Als Theaterbesucher in Müncher ist man ja so verweichlicht. Wenn hier ein Dreistundenstück gespielt wird, dann ist seffaständlich zwischendrin eine Pause angesetzt, damit sich Publikum und Schauspieler vor dem zweiten Teil entspannen können.
Nicht so beim Faust-Marathon in Hamburg. Da sieht der Zeitplan aus wie folgt: “Dauer: 8:30h, inklusive drei Pausen. Bei Beginn um 14.00 Uhr ist die 1. Pause von 17.10-18.10 Uhr, die 2. Pause von 19.35-20.00 Uhr, die 3. Pause von 21.05-21.30 Uhr. Die Vorstellung endet gegen 22.30 Uhr.”

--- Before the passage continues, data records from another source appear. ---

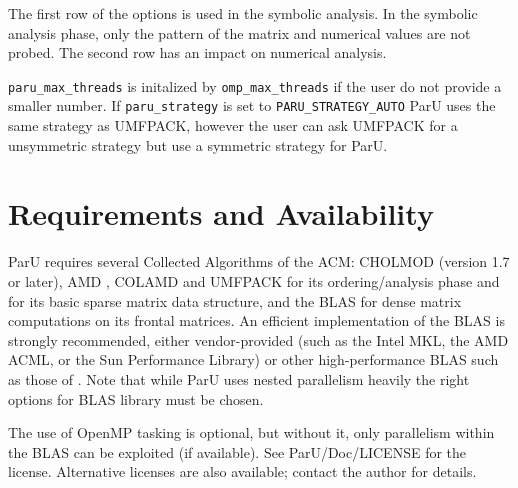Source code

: \documentclass[12pt]{article}
\begin{document}
The first row of the options is used in the symbolic analysis. In the symbolic 
analysis phase, only the pattern of the matrix and numerical values are not 
probed. The second row has an impact on numerical analysis.

\verb'paru_max_threads' is initalized by \verb'omp_max_threads' if the user do 
not provide a smaller number.
If \verb'paru_strategy' is set to \verb'PARU_STRATEGY_AUTO' ParU uses the same 
strategy as UMFPACK, however the user can ask UMFPACK for a unsymmetric strategy 
but use a symmetric strategy for ParU.
    
\section{Requirements and Availability}
\label{summary}

ParU requires several Collected Algorithms of the ACM: CHOLMOD
\cite{ChenDavisHagerRajamanickam09,DavisHager09} (version 1.7 or later), AMD
\cite{AmestoyDavisDuff96,AmestoyDavisDuff03}, COLAMD
\cite{DavisGilbertLarimoreNg00_algo,DavisGilbertLarimoreNg00} and UMFPACK 
\cite{10.1145/992200.992206} for its
ordering/analysis phase and for its basic sparse matrix data structure, and the
BLAS \cite{dddh:90} for dense matrix computations on its frontal matrices. 
An efficient implementation of the BLAS is strongly recommended, either
vendor-provided (such as the Intel MKL, the AMD ACML, or the 
Sun Performance Library) or other high-performance BLAS such as those of 
\cite{GotoVanDeGeijn08}. Note that while ParU uses nested parallelism heavily
the right options for BLAS library must be chosen.

The use of OpenMP tasking is optional, but
without it, only parallelism within the BLAS can be exploited (if available).
See ParU/Doc/LICENSE for the license.
Alternative licenses are also
available; contact the author for details.




\end{document}
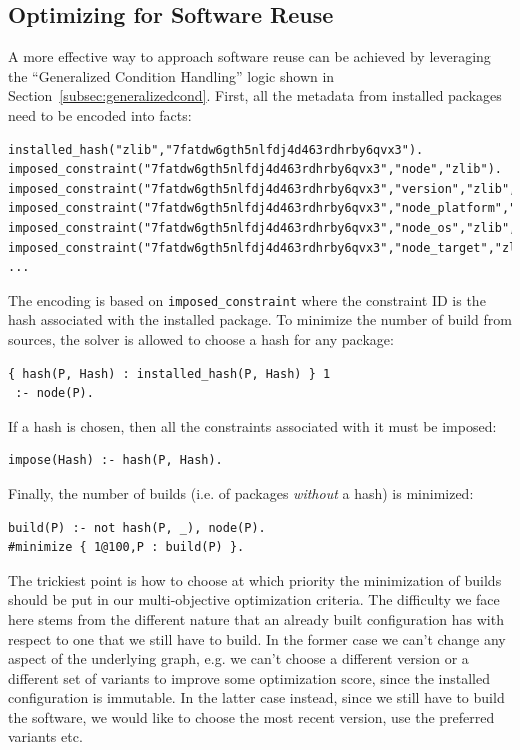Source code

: \subsection{Optimizing for Software Reuse}
A more effective way to approach software reuse can be achieved by leveraging the ``Generalized Condition Handling'' logic shown in Section~\ref{subsec:generalizedcond}. 
First, all the metadata from installed packages need to be encoded into facts:
\begin{verbatim}
installed_hash("zlib","7fatdw6gth5nlfdj4d463rdhrby6qvx3").
imposed_constraint("7fatdw6gth5nlfdj4d463rdhrby6qvx3","node","zlib").
imposed_constraint("7fatdw6gth5nlfdj4d463rdhrby6qvx3","version","zlib","1.2.11").
imposed_constraint("7fatdw6gth5nlfdj4d463rdhrby6qvx3","node_platform","zlib","linux").
imposed_constraint("7fatdw6gth5nlfdj4d463rdhrby6qvx3","node_os","zlib","ubuntu20.04").
imposed_constraint("7fatdw6gth5nlfdj4d463rdhrby6qvx3","node_target","zlib","icelake").
...
\end{verbatim}
The encoding is based on \texttt{imposed\_constraint} where the constraint ID is the hash associated with the installed package.
To minimize the number of build from sources, the solver is allowed to choose a hash for any package:
\begin{verbatim}
{ hash(P, Hash) : installed_hash(P, Hash) } 1
 :- node(P).
\end{verbatim}
If a hash is chosen, then all the constraints associated with it must be imposed:
\begin{verbatim}
impose(Hash) :- hash(P, Hash).
\end{verbatim}
Finally, the number of builds (i.e. of packages \emph{without} a hash) is minimized:
\begin{verbatim}
build(P) :- not hash(P, _), node(P).
#minimize { 1@100,P : build(P) }.
\end{verbatim}

The trickiest point is how to choose at which priority the minimization of builds should be put in our multi-objective optimization criteria. The difficulty we face here stems from the different nature that an already built configuration has with respect to one that we still have to build. In the former case we can't change any aspect of the underlying graph, e.g. we can't choose a different version or a different set of variants to improve some optimization score, since the installed configuration is immutable. In the latter case instead, since we still have to build the software, we would like to choose the most recent version, use the preferred variants etc. 

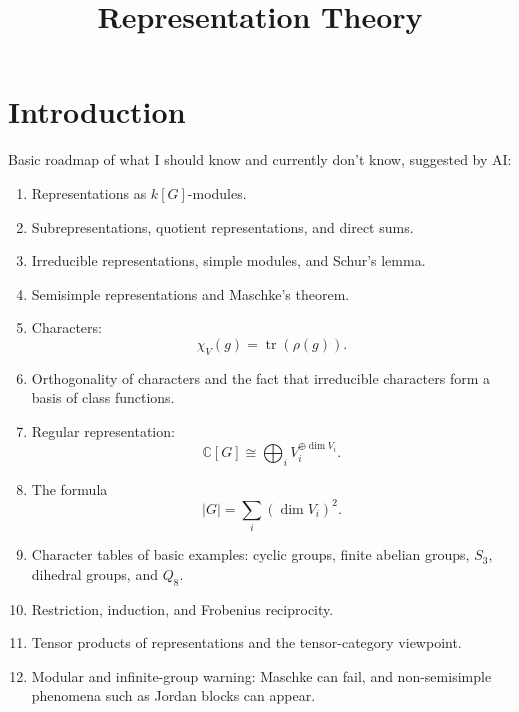 



\title{Representation Theory}
\maketitle

\label{section-phantom}

\tableofcontents

\section{Introduction}
\label{section-introduction}

\noindent
Basic roadmap 
of what I should know
and currently don't know,
suggested by AI:

\begin{enumerate}
\item Representations as $k[G]$-modules.

\item Subrepresentations, quotient
representations, and direct sums.

\item Irreducible representations, simple
modules, and Schur's lemma.

\item Semisimple representations and
Maschke's theorem.

\item Characters:
$$
\chi_V(g)=\operatorname{tr}(\rho(g)).
$$

\item Orthogonality of characters and the
fact that irreducible characters form a
basis of class functions.

\item Regular representation:
$$
\mathbb{C}[G]
\cong
\bigoplus_i V_i^{\oplus \dim V_i}.
$$

\item The formula
$$
|G|=\sum_i(\dim V_i)^2.
$$

\item Character tables of basic examples:
cyclic groups, finite abelian groups,
$S_3$, dihedral groups, and $Q_8$.

\item Restriction, induction, and Frobenius
reciprocity.

\item Tensor products of representations and
the tensor-category viewpoint.

\item Modular and infinite-group warning:
Maschke can fail, and non-semisimple
phenomena such as Jordan blocks can appear.
\end{enumerate}

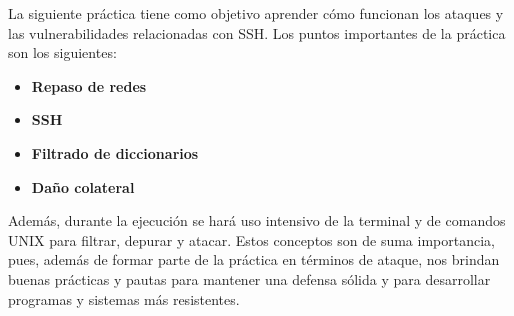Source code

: La siguiente práctica tiene como objetivo aprender cómo funcionan los ataques y las vulnerabilidades relacionadas con SSH. Los puntos importantes de la práctica son los siguientes:

\begin{itemize}
  \item \textbf{Repaso de redes}
  \item \textbf{SSH}
  \item \textbf{Filtrado de diccionarios}
  \item \textbf{Daño colateral}
\end{itemize}

Además, durante la ejecución se hará uso intensivo de la terminal y de comandos UNIX para filtrar, depurar y atacar. Estos conceptos son de suma importancia, pues, además de formar parte de la práctica en términos de ataque, nos brindan buenas prácticas y pautas para mantener una defensa sólida y para desarrollar programas y sistemas más resistentes.
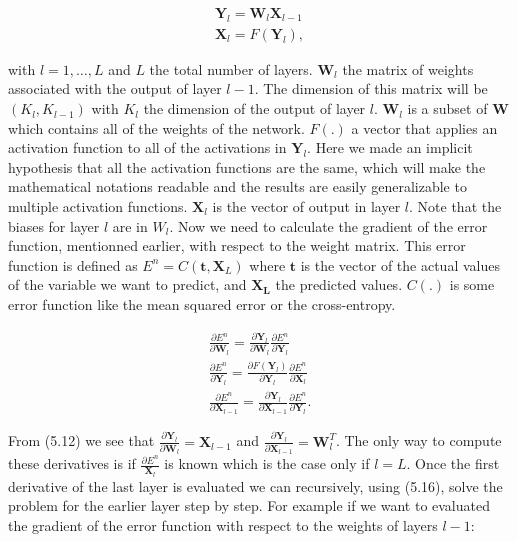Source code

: \documentclass[a4paper,12pt]{article}
\numberwithin{equation}{section}
\begin{document}
\begin{align}\label{eq:12}
\boldsymbol{Y}_l = \boldsymbol{W}_l\boldsymbol{X}_{l-1} \\
\boldsymbol{X}_l = F(\boldsymbol{Y}_l),
\end{align}

\noindent
with $l= 1,\dots,L$ and $L$ the total number of layers. $\boldsymbol{W}_l$ the matrix of weights associated with the output of layer $l-1$. The dimension of this matrix will be $(K_l, K_{l-1})$ with $K_l$ the dimension of the output of layer $l$. $\boldsymbol{W}_l$ is a subset of $\boldsymbol{W}$ which contains all of the weights of the network. $F(.)$ a vector that applies an activation function to all of the activations in $\boldsymbol{Y}_l$. Here we made an implicit hypothesis that all the activation functions are the same, which will make the mathematical notations readable and the results are easily generalizable to multiple activation functions. $\boldsymbol{X}_l$ is the vector of output in layer $l$. Note that the biases for layer $l$ are in $W_l$. Now we need to calculate the gradient of the error function, mentionned earlier, with respect to the weight matrix. This error function is defined as $E^n = C(\boldsymbol{t}, \boldsymbol{X}_{L})$ where $\boldsymbol{t}$ is the vector of the actual values of the variable we want to predict, and $\boldsymbol{X_{L}}$ the predicted values. $C(.)$ is some error function like the mean squared error or the cross-entropy. 

\begin{align}\label{eq:13}
\frac{\partial E^n}{\partial \boldsymbol{W}_l} = \frac{\partial \boldsymbol{Y}_l}{\partial \boldsymbol{W}_l} \frac{\partial E^n}{\partial\boldsymbol{Y}_l} \\
\frac{\partial E^n}{\partial \boldsymbol{Y}_l} = \frac{\partial F(\boldsymbol{Y}_l)}{\partial \boldsymbol{Y}_l} \frac{\partial E^n}{\partial\boldsymbol{X}_l} \\
\frac{\partial E^n}{\partial \boldsymbol{X}_{l-1}} = \frac{\partial \boldsymbol{Y}_l}{\partial \boldsymbol{X}_{l-1}} \frac{\partial E^n}{\partial\boldsymbol{Y}_l}.
\end{align}

From (5.12) we see that $\frac{\partial \boldsymbol{Y}_l}{\partial \boldsymbol{W}_l} = \boldsymbol{X}_{l-1}$ and $\frac{\partial \boldsymbol{Y}_l}{\partial \boldsymbol{X}_{l-1}} = \boldsymbol{W}_l^T$. The only way to compute these derivatives is if $\frac{\partial E^n}{\boldsymbol{X}_l}$ is known which is the case only if $l=L$. Once the first derivative of the last layer is evaluated we can recursively, using (5.16), solve the problem for the earlier layer step by step. For example if we want to evaluated the gradient of the error function with respect to the weights of layers $l-1$: 
\end{document}
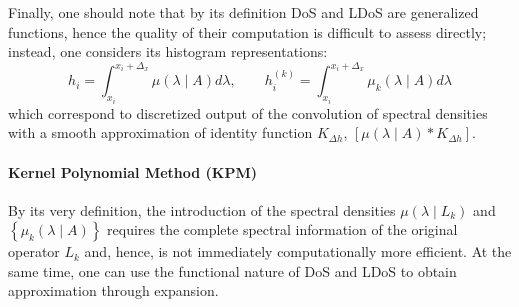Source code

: Finally, one should note that by its definition DoS and LDoS  are generalized functions, hence the quality of their computation is difficult to assess directly; instead, one considers its histogram representations:
\begin{equation}
    h_i = \int_{x_i}^{x_i+\Delta_x} \mu( \lambda \mid A ) d\lambda, \qquad h^{(k)}_i = \int_{x_i}^{x_i+\Delta_x} \mu_k( \lambda \mid A ) d\lambda 
\end{equation}
which correspond to discretized output of the convolution of spectral densities with a smooth approximation of identity function \( K_{\Delta h} \), \( \left[ \mu(\lambda \mid A ) * K_{\Delta h }  \right]\).

\paragraph{ Kernel Polynomial Method (KPM) }
%
%

By its very definition, the introduction of the spectral densities \( \mu(\lambda \mid L_k ) \) and \( \left\{ \mu_k(\lambda \mid A ) \right\}\) requires the complete spectral information of the original operator \( L_k \) and, hence, is not immediately computationally more efficient. At the same time, one can use the functional nature of DoS and LDoS to obtain approximation through expansion.

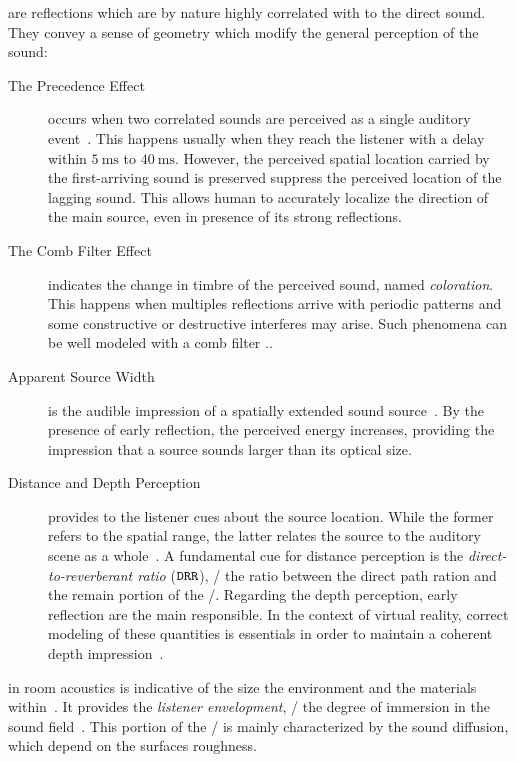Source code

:  are reflections which are by nature highly correlated with to the direct sound.
They convey a sense of geometry which modify the general perception of the sound:
\begin{description}
    \item[The Precedence Effect] occurs when two correlated sounds are perceived as a single auditory event~\cite{wallach1973precedence}.
    This happens usually when they reach the listener with a delay within $\SI{5}{\ms}$ to $\SI{40}{\ms}$.
    However, the perceived spatial location carried by the first-arriving sound is preserved suppress the perceived location of the lagging sound.
    This allows human to accurately localize the direction of the main source, even in presence of its strong reflections.
    \item[The Comb Filter Effect] indicates the change in timbre of the perceived sound, named \textit{coloration}.
    This happens when multiples reflections arrive with periodic patterns and some constructive or destructive interferes may arise.
    Such phenomena can be well modeled with a comb filter \cite{barron1971subjective}..
    \item[Apparent Source Width] is the audible impression of a spatially extended sound source~\cite{griesinger1997psychoacoustics}.
    By the presence of early reflection, the perceived energy increases, providing the impression that a source sounds larger than its optical size.
    \item[Distance and Depth Perception] provides to the listener cues about the source location.
    While the former refers to the spatial range, the latter relates the source to the auditory scene as a whole~\cite{kearney2012distance}.
    A fundamental cue for distance perception is the \textit{direct-to-reverberant ratio} ($\mathtt{DRR}$),
    \ie/ the ratio between the direct path ration and the remain portion of the \RIR/.
    Regarding the depth perception, early reflection are the main responsible.
    In the context of virtual reality, correct modeling of these quantities is essentials in order to maintain a coherent depth impression~\cite{kearney2012distance}.
\end{description}

 in room acoustics is indicative of the size the environment and the materials within~\cite{valimaki2016more}.
It provides the \textit{listener envelopment}, \ie/ the degree of immersion in the sound field~\cite{griesinger1997psychoacoustics}.
This portion of the \RIR/ is mainly characterized by the sound diffusion, which depend on the surfaces roughness.

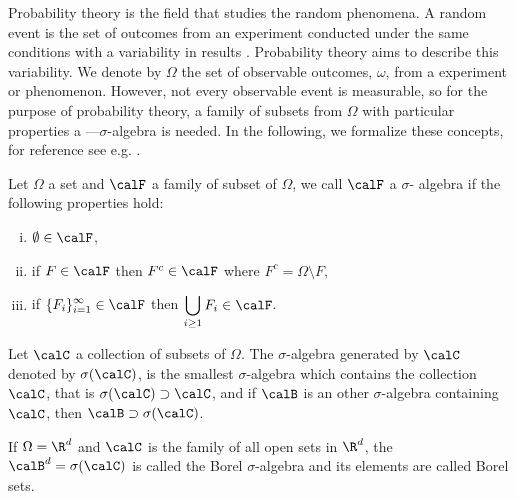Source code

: Probability theory  is the field that  studies the random phenomena. A random event is the set of  outcomes from an 
experiment conducted under the same conditions  with a variability in results . Probability theory aims to 
describe  this variability. We denote by $\Omega$ the set of observable outcomes, $\omega$, from a
experiment or phenomenon.  However, not every observable event is measurable, so  for the purpose of probability 
theory, a family of subsets from $\Omega$ with particular properties  a ---$\sigma$-algebra is needed. In 
the following, we formalize these concepts, for reference see e.g. \cite{Resnick2003}.	
\begin{definition}
	Let $\Omega$ a set and $\calF$ a family of subset of $\Omega$, we call $\calF$ a 
	$\sigma$- algebra if the following properties hold:
	\begin{enumerate}[(i)]
		\item $\emptyset \in \calF$,
		\item if $F\in \calF$ then $F^c\in\calF$ where $F^c = \Omega \setminus F$,
		\item if $\displaystyle \{F_i\}_{i=1}^\infty \in \calF $ then 
			$\displaystyle \bigcup_{i\geq 1} F_i \in \calF$.
	\end{enumerate}
\end{definition}

	Let $\calC$ a collection of subsets of $\Omega$. The $\sigma$-algebra generated by $\calC$
denoted by $\sigma(\calC)$, is the smallest $\sigma$-algebra which contains the collection $\calC$, that is
$\sigma(\calC)\supset \calC$, and if $\calB$ is an other $\sigma$-algebra containing $\calC$, then
$\calB \supset \sigma(\calC)$.
\begin{definition}
	If $\Omega=\R^d$ and $\calC$ is the family of all open sets in $\R^d$,  the 
	$\calB^{d}=\sigma(\calC)$ is called the Borel $\sigma$-algebra and its elements are called Borel sets.
\end{definition}
	
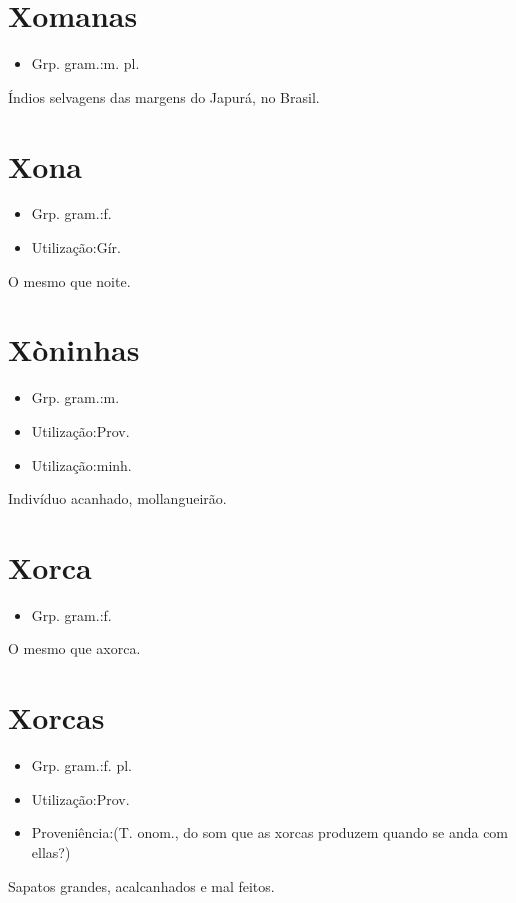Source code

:\section{Xomanas}
\begin{itemize}
\item {Grp. gram.:m. pl.}
\end{itemize}
Índios selvagens das margens do Japurá, no Brasil.
\section{Xona}
\begin{itemize}
\item {Grp. gram.:f.}
\end{itemize}
\begin{itemize}
\item {Utilização:Gír.}
\end{itemize}
O mesmo que \textunderscore noite\textunderscore .
\section{Xòninhas}
\begin{itemize}
\item {Grp. gram.:m.}
\end{itemize}
\begin{itemize}
\item {Utilização:Prov.}
\end{itemize}
\begin{itemize}
\item {Utilização:minh.}
\end{itemize}
Indivíduo acanhado, mollangueirão.
\section{Xorca}
\begin{itemize}
\item {Grp. gram.:f.}
\end{itemize}
O mesmo que \textunderscore axorca\textunderscore .
\section{Xorcas}
\begin{itemize}
\item {Grp. gram.:f. pl.}
\end{itemize}
\begin{itemize}
\item {Utilização:Prov.}
\end{itemize}
\begin{itemize}
\item {Proveniência:(T. onom., do som que as xorcas produzem quando se anda com ellas?)}
\end{itemize}
Sapatos grandes, acalcanhados e mal feitos.
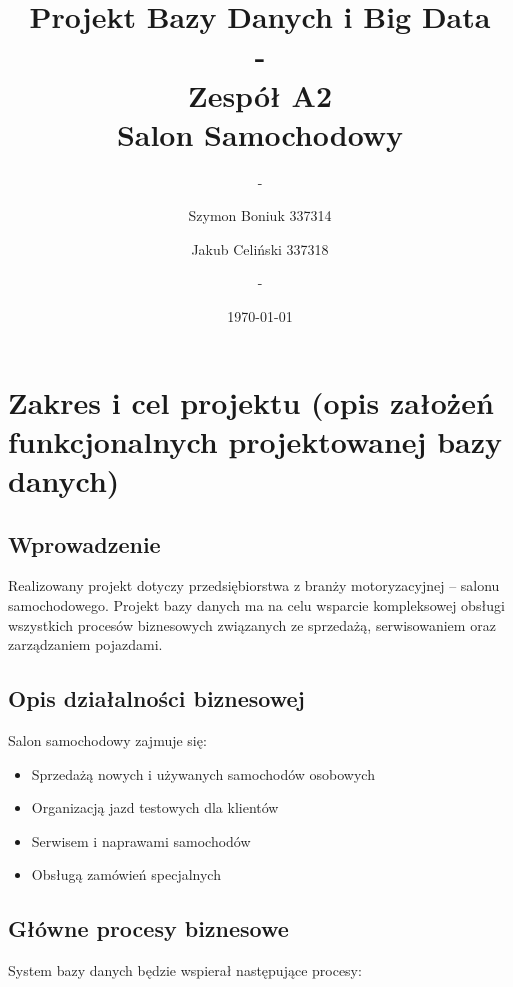 \documentclass[a4paper,titleauthor]{mwart}
\title{{\Huge  Projekt Bazy Danych i Big Data}
\\ - \\
{\Large Zespół A2}\\ {\Large Salon Samochodowy}}
\author{ - \and Szymon Boniuk 337314 \and Jakub Celiński 337318 \and - }
\affil{Politechnika Warszawska, Wydział EiTI}
\date{\today}
\begin{document}
	
	\maketitle
	
	\newpage
	\tableofcontents
	\newpage
	\section{Zakres i cel projektu (opis założeń funkcjonalnych projektowanej bazy danych)}
	
	\subsection{Wprowadzenie}
	
	Realizowany projekt dotyczy przedsiębiorstwa z branży motoryzacyjnej -- salonu samochodowego. Projekt bazy danych ma na celu wsparcie kompleksowej obsługi wszystkich procesów biznesowych związanych ze sprzedażą, serwisowaniem oraz zarządzaniem pojazdami.
	
	\subsection{Opis działalności biznesowej}
	
	Salon samochodowy zajmuje się:
	\begin{itemize}
		\item Sprzedażą nowych i używanych samochodów osobowych
		\item Organizacją jazd testowych dla klientów
		\item Serwisem i naprawami samochodów
		\item Obsługą zamówień specjalnych
	\end{itemize}
	
	\subsection{Główne procesy biznesowe}
	
	System bazy danych będzie wspierał następujące procesy:
	
\end{document}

Der Regisseur erklärt dem ausverkauften Haus kurz, dass es sich – vorerst – um die letzte Derniere der vielfach preisgekrönten Aufführung handle, wünscht viel Spaß und Durchhaltevermögen und dann geht es los. In der Originalbesetzung von vor 14 Jahren (was ungerechterweise bei den Männerrollen kein Problem ist, Gretchen allerdings ein bißchen alt aussehen läßt; Patrycia Ziolkowska läßt aber weder sich noch das Publikum davon irritieren). Drei Stunden Faust I, die vergehen wie nichts. So toll ist das, was da vorne geboten wird. Es hilft, dass oben an der Bühne in roter Leuchtschrift gezeigt wird, wo im Stück man sich gerade befindet.
Uff! Und schade. Schon aus. Wir brauchen jetzt ein Klo, Kaffee, was zu essen und etwas Bewegung.
Faust II: Wieder betritt Nicolas Stemann die Bühne und führt in das Stück ein. Einführung des Papiergeldes, vermeintlicher Wohlstand und tiefer Sturz, reichlich klassische Bildung (jaha, Herr Goethe), griechische Mythologie, Mittelalter, Walpurgisnacht und Mummenschanz auf der Bühne, Zeuch und Kruscht, von der kleinen in die große Welt.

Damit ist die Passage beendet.